Your goal: Filter the material below down to the lines containing the word "infix".

※ ※ ※

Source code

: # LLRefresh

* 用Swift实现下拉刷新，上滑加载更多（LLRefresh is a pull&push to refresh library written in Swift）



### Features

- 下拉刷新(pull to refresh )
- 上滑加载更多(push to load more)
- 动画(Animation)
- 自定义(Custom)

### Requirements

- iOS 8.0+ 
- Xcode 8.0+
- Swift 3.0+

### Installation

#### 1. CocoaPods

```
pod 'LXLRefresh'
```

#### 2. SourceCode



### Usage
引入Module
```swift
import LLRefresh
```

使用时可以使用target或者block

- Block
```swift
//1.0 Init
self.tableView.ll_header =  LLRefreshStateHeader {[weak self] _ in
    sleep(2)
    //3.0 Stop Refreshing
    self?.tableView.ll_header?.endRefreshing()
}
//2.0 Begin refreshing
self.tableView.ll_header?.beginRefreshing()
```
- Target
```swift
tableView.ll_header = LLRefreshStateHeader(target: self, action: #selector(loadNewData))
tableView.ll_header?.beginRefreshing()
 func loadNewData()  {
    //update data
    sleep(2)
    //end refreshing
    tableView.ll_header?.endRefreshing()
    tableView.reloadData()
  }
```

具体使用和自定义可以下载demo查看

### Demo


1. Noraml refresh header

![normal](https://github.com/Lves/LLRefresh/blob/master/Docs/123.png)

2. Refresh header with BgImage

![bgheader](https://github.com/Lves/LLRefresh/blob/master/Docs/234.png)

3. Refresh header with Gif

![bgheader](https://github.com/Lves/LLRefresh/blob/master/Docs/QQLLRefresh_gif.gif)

※ ※ ※

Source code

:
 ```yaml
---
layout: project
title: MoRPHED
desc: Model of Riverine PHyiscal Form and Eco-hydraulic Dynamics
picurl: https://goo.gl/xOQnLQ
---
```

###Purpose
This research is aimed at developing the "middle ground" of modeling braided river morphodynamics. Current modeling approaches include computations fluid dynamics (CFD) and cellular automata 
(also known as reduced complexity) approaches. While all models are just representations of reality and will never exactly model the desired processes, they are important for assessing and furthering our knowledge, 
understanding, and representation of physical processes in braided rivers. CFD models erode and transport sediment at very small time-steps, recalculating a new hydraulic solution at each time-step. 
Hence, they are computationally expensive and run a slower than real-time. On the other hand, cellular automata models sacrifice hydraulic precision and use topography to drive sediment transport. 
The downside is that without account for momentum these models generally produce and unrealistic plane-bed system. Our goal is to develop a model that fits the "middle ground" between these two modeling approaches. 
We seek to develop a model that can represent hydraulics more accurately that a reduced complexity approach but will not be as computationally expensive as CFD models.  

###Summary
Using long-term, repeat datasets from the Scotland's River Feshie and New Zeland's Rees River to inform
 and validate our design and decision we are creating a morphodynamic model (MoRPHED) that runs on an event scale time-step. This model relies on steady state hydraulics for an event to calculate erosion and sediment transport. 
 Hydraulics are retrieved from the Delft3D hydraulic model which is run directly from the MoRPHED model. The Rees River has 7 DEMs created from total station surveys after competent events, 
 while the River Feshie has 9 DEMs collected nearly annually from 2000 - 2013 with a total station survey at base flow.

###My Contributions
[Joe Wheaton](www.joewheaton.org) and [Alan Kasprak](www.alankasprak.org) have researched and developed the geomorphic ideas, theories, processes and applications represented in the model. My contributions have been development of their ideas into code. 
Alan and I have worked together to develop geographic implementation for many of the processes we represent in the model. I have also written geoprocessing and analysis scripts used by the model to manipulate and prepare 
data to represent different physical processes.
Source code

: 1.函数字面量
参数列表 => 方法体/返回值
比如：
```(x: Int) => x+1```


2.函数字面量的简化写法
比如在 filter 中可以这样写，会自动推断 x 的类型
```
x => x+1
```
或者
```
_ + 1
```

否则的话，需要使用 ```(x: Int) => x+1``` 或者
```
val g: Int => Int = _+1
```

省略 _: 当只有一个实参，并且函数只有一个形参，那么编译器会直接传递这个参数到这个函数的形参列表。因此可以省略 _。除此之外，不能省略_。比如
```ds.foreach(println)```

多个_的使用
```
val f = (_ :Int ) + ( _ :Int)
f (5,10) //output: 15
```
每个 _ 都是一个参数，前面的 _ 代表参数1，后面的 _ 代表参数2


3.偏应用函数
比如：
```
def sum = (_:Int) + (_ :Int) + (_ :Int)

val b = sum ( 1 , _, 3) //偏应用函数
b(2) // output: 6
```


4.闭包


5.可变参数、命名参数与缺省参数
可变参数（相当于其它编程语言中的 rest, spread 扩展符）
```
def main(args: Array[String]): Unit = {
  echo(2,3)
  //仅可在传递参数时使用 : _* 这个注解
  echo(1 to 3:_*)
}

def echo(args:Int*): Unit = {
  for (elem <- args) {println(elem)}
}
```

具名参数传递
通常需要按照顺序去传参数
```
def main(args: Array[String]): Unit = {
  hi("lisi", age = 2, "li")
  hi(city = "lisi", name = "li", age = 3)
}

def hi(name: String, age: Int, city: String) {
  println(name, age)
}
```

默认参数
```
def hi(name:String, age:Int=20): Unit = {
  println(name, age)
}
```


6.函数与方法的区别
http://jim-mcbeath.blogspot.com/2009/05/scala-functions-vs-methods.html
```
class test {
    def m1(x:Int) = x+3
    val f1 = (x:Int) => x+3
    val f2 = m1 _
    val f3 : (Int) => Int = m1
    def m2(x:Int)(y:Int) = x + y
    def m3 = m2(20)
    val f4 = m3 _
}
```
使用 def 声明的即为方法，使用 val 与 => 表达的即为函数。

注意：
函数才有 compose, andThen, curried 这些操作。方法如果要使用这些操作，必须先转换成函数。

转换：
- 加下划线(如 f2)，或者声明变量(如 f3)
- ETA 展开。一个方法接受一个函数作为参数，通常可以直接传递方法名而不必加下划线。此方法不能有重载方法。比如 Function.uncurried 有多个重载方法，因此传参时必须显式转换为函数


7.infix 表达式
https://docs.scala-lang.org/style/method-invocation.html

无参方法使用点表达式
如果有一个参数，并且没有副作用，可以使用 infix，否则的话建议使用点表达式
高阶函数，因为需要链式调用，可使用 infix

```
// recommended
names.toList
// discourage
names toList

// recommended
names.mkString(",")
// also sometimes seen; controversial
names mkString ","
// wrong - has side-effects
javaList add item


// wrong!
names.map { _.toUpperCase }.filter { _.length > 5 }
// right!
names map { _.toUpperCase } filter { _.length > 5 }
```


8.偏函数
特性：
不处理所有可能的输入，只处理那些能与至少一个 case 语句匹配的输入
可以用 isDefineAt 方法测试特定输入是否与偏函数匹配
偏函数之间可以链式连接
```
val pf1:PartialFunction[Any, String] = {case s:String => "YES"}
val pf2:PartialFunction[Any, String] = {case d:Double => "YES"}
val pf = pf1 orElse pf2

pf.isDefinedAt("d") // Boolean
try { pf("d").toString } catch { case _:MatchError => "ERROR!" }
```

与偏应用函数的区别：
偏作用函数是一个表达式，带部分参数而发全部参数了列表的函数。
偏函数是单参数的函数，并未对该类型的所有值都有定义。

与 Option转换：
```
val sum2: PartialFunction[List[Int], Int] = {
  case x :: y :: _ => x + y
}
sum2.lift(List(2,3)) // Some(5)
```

※ ※ ※

Written response:
7.infix 表达式
如果有一个参数，并且没有副作用，可以使用 infix，否则的话建议使用点表达式
高阶函数，因为需要链式调用，可使用 infix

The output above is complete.